EXERCISE DATA >>
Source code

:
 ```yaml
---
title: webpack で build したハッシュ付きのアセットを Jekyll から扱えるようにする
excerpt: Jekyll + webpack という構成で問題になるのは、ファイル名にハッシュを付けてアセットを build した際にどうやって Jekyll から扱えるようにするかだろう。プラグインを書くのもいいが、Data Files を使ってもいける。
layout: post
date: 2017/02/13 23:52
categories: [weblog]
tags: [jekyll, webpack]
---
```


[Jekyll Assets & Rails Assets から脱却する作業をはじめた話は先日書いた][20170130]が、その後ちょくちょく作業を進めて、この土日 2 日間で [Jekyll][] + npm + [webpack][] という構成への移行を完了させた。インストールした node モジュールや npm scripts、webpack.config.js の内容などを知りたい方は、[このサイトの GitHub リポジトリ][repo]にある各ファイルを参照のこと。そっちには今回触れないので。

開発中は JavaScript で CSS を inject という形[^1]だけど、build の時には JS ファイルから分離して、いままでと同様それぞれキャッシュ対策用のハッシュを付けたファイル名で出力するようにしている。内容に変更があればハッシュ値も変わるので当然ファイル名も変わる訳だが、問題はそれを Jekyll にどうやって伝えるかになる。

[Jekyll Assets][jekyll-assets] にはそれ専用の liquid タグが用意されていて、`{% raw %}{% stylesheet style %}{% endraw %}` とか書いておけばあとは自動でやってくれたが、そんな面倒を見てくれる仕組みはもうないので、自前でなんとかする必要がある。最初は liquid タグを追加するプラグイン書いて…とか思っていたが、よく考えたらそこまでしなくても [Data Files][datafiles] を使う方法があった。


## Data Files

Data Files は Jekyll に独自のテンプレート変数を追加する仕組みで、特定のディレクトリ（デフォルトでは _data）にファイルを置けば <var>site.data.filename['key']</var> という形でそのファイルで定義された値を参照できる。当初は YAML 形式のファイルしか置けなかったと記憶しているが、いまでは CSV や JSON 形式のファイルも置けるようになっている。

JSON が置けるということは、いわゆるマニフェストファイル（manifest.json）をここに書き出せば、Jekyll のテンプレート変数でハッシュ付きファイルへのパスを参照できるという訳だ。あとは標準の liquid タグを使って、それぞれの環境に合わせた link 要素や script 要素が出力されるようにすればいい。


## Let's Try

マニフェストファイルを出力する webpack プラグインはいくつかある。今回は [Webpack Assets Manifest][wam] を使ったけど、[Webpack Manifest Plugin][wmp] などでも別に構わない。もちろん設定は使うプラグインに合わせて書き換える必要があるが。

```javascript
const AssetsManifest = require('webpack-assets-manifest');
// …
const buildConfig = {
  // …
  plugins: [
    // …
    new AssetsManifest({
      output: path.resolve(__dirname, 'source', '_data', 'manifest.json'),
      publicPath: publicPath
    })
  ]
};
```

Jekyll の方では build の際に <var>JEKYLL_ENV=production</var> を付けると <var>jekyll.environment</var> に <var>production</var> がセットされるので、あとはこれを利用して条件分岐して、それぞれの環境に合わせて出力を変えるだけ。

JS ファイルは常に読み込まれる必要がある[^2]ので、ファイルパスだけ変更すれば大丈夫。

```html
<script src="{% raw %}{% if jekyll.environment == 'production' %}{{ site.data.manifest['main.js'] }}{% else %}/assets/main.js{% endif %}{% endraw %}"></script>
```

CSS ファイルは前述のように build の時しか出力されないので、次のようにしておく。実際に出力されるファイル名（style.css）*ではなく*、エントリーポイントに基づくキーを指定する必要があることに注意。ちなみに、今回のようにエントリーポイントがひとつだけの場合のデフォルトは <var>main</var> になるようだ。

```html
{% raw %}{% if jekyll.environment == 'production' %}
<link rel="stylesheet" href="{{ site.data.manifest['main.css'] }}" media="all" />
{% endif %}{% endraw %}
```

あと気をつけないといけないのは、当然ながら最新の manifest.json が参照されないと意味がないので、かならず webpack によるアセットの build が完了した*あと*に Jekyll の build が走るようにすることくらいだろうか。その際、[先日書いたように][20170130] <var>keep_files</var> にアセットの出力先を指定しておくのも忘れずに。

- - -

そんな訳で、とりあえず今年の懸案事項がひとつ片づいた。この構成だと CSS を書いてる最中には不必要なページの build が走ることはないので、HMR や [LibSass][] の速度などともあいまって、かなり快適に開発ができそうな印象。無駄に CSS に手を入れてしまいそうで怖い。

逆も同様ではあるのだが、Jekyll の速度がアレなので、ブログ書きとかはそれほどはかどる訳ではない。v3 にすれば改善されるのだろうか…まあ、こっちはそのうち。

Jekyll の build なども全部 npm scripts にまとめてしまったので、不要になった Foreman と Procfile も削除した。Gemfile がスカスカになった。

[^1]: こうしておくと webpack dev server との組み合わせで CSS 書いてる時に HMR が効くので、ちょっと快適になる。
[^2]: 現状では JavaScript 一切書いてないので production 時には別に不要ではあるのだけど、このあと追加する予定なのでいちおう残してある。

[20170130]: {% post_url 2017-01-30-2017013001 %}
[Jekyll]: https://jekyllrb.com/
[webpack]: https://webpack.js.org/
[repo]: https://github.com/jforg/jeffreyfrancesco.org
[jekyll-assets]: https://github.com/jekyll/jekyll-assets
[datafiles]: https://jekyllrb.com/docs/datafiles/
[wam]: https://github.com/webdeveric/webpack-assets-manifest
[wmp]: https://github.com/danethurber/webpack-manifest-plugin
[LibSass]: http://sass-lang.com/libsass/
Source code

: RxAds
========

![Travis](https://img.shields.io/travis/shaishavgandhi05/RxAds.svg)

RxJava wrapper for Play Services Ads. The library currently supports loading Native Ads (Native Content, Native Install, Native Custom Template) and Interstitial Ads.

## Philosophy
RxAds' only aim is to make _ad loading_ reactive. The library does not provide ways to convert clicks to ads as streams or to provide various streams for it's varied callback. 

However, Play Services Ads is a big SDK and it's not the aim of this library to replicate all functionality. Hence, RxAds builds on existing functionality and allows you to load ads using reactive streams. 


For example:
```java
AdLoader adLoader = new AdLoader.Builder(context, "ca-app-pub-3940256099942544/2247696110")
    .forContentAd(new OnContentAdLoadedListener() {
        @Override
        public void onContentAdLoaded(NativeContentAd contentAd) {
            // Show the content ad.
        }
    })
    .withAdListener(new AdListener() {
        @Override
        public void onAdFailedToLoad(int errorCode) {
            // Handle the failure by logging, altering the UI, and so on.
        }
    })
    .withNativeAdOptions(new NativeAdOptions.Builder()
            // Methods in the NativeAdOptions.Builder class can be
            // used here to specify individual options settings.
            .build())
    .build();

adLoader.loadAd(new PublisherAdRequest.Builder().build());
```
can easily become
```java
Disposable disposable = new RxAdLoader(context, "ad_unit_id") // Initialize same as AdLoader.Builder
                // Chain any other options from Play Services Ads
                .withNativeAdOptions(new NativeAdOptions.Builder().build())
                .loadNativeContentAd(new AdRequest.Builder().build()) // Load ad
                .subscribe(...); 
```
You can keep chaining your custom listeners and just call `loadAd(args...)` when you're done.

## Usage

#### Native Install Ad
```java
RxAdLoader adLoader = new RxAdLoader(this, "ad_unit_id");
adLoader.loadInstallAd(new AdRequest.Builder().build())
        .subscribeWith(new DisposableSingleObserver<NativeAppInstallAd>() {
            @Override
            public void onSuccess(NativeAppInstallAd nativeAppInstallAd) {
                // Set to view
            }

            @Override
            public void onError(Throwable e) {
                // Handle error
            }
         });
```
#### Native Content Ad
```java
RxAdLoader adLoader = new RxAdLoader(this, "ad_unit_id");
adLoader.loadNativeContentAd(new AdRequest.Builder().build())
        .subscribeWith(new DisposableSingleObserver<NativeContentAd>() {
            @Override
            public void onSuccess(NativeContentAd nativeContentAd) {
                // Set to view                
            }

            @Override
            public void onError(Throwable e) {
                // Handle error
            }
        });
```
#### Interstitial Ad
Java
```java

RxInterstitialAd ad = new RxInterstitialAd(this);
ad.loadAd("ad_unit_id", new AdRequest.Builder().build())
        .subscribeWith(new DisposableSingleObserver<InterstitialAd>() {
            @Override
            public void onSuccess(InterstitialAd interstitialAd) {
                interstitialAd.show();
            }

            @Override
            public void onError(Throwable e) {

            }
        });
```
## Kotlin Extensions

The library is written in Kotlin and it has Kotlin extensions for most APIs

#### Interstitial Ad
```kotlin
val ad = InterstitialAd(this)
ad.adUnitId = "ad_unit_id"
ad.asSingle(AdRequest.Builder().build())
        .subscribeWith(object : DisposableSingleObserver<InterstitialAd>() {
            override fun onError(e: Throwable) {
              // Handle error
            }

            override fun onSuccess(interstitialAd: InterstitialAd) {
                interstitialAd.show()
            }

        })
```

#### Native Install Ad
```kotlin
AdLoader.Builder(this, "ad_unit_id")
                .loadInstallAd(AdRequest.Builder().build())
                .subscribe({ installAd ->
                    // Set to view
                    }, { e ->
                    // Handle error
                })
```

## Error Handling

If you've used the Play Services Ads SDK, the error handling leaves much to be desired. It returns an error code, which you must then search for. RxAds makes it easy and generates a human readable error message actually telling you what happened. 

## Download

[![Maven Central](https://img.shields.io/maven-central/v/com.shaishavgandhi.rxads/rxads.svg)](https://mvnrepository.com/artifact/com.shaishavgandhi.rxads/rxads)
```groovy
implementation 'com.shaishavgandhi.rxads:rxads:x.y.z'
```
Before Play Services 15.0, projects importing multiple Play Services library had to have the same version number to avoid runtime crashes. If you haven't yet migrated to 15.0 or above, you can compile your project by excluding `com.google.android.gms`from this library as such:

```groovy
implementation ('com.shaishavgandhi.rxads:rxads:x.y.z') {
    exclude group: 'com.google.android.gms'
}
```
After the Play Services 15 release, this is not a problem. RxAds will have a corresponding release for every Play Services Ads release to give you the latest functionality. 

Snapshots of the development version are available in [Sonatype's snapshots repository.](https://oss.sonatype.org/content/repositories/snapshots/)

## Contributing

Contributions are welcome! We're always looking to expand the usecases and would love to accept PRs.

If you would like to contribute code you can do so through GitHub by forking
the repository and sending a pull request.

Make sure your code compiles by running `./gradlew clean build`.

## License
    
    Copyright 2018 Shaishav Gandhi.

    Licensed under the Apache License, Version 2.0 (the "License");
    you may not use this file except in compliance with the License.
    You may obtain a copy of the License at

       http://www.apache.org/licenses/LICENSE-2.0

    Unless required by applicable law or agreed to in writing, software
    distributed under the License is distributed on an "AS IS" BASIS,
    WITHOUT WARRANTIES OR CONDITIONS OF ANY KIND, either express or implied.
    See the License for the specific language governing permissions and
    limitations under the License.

EXERCISE PROMPT >> Among the lines of the listing above, which ones contain the word "under"? Show them.

RESULT >>
    Licensed under the Apache License, Version 2.0 (the "License");
    distributed under the License is distributed on an "AS IS" BASIS,
    limitations under the License.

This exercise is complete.